Действительно, соединив железной дорогой Кемиярви и Алакуртти, можно было получить прямое сообщение от Кандалакши до Кеми — Торнио «по кратчайшему пути». На первый взгляд все достаточно логично. На второй и более внимательный взгляд становится очевидно, что заполярная Кандалакша может быть только промежуточным пунктом на пути транспортировки грузов из Швеции в обжитые и промышленно развитые районы СССР. К Москве или Ленин­граду самый короткий маршрут движения проходит через южную и центральную часть Финляндии (т.е. через Оулу, Куопио, Элисенваара, Кексгольм). Никакого сокрашения пути транспортировка по Мурманской (Кировской) дороге (т.е. через Кандалакшу, Петрозаводск, Лодейное Поле) не дает. Не имея никакого экономического смысла, дорога на Кемиярви — Рованиеми — Кеми имела зато совершенно очевидное, не вызывающее ни малейших сомнений военное значение, как линия снабжения наступающих от Салла к по­бережью Ботнического залива советских войск.

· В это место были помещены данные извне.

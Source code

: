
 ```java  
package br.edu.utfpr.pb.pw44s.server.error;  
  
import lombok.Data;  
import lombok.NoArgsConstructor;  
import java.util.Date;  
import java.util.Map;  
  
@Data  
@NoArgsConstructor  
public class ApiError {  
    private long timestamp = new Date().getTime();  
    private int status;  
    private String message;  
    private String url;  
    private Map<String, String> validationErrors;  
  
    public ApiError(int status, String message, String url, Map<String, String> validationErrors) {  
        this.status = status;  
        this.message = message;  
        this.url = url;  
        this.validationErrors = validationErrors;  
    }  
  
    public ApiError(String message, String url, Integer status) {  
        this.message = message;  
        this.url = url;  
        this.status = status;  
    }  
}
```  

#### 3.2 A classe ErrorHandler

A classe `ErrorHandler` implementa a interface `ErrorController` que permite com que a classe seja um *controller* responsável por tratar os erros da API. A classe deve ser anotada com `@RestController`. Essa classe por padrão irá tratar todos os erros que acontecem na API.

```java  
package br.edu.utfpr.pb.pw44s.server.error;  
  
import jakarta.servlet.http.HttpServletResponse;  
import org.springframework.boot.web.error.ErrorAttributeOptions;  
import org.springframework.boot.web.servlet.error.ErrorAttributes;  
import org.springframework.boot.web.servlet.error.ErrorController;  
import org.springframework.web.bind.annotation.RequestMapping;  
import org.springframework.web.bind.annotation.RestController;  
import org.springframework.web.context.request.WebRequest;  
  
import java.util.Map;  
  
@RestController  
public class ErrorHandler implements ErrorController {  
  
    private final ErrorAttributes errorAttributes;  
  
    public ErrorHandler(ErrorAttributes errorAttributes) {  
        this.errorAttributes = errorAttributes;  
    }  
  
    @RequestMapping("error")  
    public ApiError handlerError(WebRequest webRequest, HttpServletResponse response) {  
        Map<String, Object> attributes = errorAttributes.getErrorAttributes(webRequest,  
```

В целях «обеспечения безопасности Ленинграда» СССР аннексировал также западную часть полуостровов Рыбачий и Средний, находящихся на расстоянии 1400 км от Ленингра­да, а также присвоил себе право создания военно-морской и авиационной базы на полуострове Ханко, расположенном на северной (финляндской) стороне Финского залива, на расстоянии в 400 км от Ленинграда. В целом добыча состави­ла порядка 37 тыс. кв. км финской земли (не считая водных пространств) — в 13 раз больше того, что Сталин требовал на переговорах в октябре 1939 г., и примерно в 5 раз больше того, что было захвачено силой оружия в холе «зимней войны».

Что же касается аннексированных территорий Карель­ского перешейка и Приладожья, то это были одни из наибо­лее развитых в экономическом отношении районы Финлян­дии. Расположенные там целлюлозно-бумажные комбинаты производили примерно столько же целлюлозы, сколько и на всей остальной территории СССР, причем значительно луч­шего качества. 19 крупных и средних электростанций полно­стью обеспечивали энергией всю промышленность региона. Более того, к 29 октября 1940 г. была построена высоковольтная линия электропередачи от ГЭС Роухиала на реке Вуокси до Ленинграда, по которой в энергосистему города на Неве вливалось 1 млн. кВт/час электроэнергии. До вой­ны, летом 1939 г. на этой территории проживало 12%населе­ния Финляндии и производилось 30% зерна. По площади освоенных пахотных земель (178 тыс. га) «новоприобретенные» районы в 2,7 раза превосходили соответствующий по­казатель всей Советской Карелии [14,112].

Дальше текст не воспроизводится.